**Your assignment**: Exactly as written, copy the lines that run from the start of the data below to the line containing "You can change", both ends included.

-------- Records shown

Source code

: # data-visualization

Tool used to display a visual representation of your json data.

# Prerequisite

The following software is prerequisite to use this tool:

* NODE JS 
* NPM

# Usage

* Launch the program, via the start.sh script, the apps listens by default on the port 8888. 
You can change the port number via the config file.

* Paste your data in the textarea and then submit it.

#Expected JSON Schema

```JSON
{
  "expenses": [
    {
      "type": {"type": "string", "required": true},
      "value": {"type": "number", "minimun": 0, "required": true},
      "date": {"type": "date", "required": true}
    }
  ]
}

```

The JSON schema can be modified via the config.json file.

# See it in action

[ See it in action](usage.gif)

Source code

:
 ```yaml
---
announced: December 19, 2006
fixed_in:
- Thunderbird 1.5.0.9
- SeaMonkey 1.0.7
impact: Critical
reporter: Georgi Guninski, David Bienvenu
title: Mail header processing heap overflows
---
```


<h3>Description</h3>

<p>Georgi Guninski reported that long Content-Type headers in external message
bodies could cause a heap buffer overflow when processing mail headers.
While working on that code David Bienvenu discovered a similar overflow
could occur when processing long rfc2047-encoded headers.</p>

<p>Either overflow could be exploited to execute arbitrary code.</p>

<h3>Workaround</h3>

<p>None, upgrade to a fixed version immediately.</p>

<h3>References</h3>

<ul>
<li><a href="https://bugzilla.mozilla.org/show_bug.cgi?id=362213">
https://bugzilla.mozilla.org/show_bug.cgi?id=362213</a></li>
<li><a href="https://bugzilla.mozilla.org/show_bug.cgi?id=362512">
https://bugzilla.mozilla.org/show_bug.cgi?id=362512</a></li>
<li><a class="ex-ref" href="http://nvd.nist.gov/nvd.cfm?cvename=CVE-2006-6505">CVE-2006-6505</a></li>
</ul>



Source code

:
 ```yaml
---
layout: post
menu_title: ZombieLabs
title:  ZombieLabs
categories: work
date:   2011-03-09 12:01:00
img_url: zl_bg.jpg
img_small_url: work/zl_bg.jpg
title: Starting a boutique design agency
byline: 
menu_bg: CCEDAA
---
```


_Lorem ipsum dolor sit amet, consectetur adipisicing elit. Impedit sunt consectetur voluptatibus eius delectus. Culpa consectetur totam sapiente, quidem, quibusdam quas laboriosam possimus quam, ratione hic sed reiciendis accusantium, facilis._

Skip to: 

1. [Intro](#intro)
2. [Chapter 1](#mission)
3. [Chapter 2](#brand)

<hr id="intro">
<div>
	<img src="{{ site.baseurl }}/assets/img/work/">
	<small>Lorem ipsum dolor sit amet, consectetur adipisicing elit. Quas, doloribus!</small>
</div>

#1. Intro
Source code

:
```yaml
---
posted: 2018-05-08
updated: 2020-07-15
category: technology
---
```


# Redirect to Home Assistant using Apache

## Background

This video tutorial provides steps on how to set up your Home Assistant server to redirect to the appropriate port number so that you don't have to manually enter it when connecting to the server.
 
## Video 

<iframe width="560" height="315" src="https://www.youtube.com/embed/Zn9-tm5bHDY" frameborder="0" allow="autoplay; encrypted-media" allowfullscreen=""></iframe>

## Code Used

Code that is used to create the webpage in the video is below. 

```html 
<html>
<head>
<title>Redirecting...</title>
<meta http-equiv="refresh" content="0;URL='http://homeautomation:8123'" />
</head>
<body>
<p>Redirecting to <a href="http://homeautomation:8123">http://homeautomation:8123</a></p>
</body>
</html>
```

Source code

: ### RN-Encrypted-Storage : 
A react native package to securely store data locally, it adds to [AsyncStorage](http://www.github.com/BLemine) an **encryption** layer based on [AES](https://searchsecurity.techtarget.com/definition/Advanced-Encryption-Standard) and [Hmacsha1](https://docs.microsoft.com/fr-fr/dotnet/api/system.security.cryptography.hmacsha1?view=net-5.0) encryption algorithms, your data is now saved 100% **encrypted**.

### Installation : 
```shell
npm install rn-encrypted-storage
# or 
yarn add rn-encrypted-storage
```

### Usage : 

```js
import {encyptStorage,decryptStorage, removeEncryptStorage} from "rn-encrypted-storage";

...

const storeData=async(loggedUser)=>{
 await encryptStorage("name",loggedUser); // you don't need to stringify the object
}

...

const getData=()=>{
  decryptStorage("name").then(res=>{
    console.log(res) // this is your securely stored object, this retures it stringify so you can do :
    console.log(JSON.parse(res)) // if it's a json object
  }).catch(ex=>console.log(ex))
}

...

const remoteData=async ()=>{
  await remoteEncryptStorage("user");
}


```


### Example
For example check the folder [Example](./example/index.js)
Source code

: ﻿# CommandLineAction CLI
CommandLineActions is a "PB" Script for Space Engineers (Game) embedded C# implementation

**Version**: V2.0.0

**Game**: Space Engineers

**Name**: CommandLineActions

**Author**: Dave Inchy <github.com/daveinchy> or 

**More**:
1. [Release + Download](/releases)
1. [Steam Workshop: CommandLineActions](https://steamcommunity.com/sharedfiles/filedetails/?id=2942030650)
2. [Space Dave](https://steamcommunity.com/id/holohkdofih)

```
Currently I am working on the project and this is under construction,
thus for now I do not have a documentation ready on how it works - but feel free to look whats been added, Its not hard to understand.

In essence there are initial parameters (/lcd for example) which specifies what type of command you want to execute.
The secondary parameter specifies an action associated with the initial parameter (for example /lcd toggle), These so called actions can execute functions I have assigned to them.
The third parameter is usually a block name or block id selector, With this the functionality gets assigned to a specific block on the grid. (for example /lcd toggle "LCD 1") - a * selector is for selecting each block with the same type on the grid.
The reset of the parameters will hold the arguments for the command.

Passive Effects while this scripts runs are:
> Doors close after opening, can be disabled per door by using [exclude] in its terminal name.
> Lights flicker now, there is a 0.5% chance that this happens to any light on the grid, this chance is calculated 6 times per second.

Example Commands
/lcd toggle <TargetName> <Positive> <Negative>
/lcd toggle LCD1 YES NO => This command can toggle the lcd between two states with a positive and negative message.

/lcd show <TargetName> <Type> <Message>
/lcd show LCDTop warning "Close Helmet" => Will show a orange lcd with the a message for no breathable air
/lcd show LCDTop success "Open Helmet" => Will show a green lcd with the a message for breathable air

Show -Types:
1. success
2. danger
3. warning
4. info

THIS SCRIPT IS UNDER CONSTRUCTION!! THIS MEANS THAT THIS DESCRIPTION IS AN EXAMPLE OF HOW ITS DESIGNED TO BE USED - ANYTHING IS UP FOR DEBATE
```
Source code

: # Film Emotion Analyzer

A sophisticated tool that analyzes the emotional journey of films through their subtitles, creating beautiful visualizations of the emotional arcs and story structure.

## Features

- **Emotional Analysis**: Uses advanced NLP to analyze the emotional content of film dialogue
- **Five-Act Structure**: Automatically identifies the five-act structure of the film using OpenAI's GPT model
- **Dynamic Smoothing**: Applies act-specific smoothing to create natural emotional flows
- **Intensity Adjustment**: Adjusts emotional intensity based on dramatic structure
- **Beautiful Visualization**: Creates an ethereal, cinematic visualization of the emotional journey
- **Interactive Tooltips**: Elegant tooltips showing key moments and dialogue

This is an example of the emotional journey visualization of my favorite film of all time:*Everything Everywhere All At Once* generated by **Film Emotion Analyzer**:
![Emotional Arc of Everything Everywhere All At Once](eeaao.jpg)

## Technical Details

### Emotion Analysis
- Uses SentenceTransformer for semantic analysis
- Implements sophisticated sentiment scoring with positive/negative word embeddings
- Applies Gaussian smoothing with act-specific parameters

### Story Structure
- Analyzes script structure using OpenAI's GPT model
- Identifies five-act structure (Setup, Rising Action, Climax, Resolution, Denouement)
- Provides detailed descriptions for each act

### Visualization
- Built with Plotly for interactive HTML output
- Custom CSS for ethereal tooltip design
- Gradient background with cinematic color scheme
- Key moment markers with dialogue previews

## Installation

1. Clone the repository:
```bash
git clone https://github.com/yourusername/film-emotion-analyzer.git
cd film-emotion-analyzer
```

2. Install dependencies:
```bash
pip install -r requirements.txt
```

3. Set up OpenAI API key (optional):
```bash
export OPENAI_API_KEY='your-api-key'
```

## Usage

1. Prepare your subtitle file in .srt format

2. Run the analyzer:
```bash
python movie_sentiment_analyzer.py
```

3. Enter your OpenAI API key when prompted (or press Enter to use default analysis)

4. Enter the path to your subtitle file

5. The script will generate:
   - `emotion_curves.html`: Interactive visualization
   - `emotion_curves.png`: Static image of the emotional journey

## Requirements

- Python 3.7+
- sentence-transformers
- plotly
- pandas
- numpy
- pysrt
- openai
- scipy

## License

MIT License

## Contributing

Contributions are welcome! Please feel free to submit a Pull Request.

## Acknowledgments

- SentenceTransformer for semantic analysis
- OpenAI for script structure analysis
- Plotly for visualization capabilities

----------------

**Exercise response**:
Source code

: # data-visualization

Tool used to display a visual representation of your json data.

# Prerequisite

The following software is prerequisite to use this tool:

* NODE JS 
* NPM

# Usage

* Launch the program, via the start.sh script, the apps listens by default on the port 8888. 
You can change the port number via the config file.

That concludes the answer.